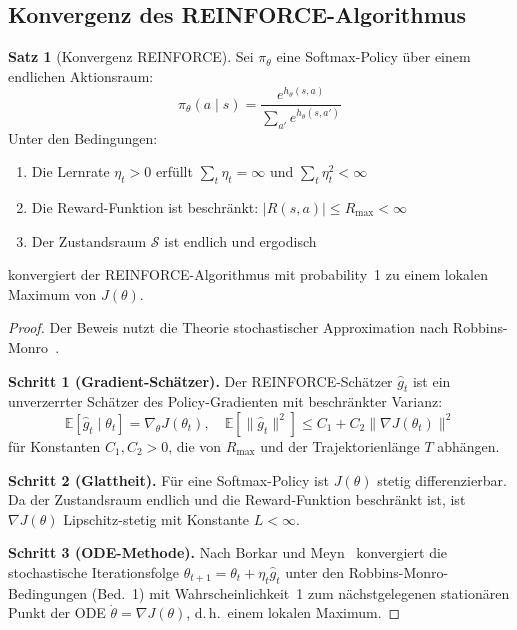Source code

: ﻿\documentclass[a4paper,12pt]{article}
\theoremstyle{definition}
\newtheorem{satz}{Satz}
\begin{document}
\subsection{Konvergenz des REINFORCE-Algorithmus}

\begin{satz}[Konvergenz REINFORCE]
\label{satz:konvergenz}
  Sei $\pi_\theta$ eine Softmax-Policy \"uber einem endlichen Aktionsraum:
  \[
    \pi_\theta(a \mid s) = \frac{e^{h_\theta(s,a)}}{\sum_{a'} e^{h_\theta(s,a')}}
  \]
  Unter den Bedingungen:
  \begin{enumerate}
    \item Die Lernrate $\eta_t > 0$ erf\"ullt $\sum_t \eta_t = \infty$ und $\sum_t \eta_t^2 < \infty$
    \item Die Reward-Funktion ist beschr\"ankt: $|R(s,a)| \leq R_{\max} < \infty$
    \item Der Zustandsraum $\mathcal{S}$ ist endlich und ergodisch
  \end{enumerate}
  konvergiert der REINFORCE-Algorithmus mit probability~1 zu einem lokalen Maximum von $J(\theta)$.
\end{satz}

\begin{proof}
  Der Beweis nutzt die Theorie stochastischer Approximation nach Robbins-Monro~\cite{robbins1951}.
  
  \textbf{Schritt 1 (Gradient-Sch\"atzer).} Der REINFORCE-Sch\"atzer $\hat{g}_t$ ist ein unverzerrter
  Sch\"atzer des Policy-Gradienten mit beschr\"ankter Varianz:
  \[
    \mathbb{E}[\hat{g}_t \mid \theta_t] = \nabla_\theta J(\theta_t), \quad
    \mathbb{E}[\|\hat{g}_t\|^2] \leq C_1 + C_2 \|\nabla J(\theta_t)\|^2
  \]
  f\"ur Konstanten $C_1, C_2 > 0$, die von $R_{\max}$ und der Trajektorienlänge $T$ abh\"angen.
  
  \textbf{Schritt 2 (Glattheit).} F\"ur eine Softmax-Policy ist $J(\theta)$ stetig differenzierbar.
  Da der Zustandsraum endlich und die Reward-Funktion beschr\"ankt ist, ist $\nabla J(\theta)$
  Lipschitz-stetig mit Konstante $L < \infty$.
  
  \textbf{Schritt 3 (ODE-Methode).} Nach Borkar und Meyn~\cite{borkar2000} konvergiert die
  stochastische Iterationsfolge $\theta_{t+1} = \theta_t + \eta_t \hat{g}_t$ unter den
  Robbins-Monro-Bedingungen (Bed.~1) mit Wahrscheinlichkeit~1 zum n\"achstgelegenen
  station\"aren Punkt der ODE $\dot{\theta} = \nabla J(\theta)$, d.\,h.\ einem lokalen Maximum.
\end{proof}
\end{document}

■ ■ ■ ■ ■

** WORK TO BE COMPLETED **
Keep the pictures out, and write out the rest of the data above word for word.

** WRITTEN SOLUTION **
Source code

: ﻿\documentclass[a4paper,12pt]{article}
\theoremstyle{definition}
\newtheorem{satz}{Satz}
\begin{document}
\subsection{Konvergenz des REINFORCE-Algorithmus}

\begin{satz}[Konvergenz REINFORCE]
\label{satz:konvergenz}
  Sei $\pi_\theta$ eine Softmax-Policy \"uber einem endlichen Aktionsraum:
  \[
    \pi_\theta(a \mid s) = \frac{e^{h_\theta(s,a)}}{\sum_{a'} e^{h_\theta(s,a')}}
  \]
  Unter den Bedingungen:
  \begin{enumerate}
    \item Die Lernrate $\eta_t > 0$ erf\"ullt $\sum_t \eta_t = \infty$ und $\sum_t \eta_t^2 < \infty$
    \item Die Reward-Funktion ist beschr\"ankt: $|R(s,a)| \leq R_{\max} < \infty$
    \item Der Zustandsraum $\mathcal{S}$ ist endlich und ergodisch
  \end{enumerate}
  konvergiert der REINFORCE-Algorithmus mit probability~1 zu einem lokalen Maximum von $J(\theta)$.
\end{satz}

\begin{proof}
  Der Beweis nutzt die Theorie stochastischer Approximation nach Robbins-Monro~\cite{robbins1951}.
  
  \textbf{Schritt 1 (Gradient-Sch\"atzer).} Der REINFORCE-Sch\"atzer $\hat{g}_t$ ist ein unverzerrter
  Sch\"atzer des Policy-Gradienten mit beschr\"ankter Varianz:
  \[
    \mathbb{E}[\hat{g}_t \mid \theta_t] = \nabla_\theta J(\theta_t), \quad
    \mathbb{E}[\|\hat{g}_t\|^2] \leq C_1 + C_2 \|\nabla J(\theta_t)\|^2
  \]
  f\"ur Konstanten $C_1, C_2 > 0$, die von $R_{\max}$ und der Trajektorienlänge $T$ abh\"angen.
  
  \textbf{Schritt 2 (Glattheit).} F\"ur eine Softmax-Policy ist $J(\theta)$ stetig differenzierbar.
  Da der Zustandsraum endlich und die Reward-Funktion beschr\"ankt ist, ist $\nabla J(\theta)$
  Lipschitz-stetig mit Konstante $L < \infty$.
  
  \textbf{Schritt 3 (ODE-Methode).} Nach Borkar und Meyn~\cite{borkar2000} konvergiert die
  stochastische Iterationsfolge $\theta_{t+1} = \theta_t + \eta_t \hat{g}_t$ unter den
  Robbins-Monro-Bedingungen (Bed.~1) mit Wahrscheinlichkeit~1 zum n\"achstgelegenen
  station\"aren Punkt der ODE $\dot{\theta} = \nabla J(\theta)$, d.\,h.\ einem lokalen Maximum.
\end{proof}
\end{document}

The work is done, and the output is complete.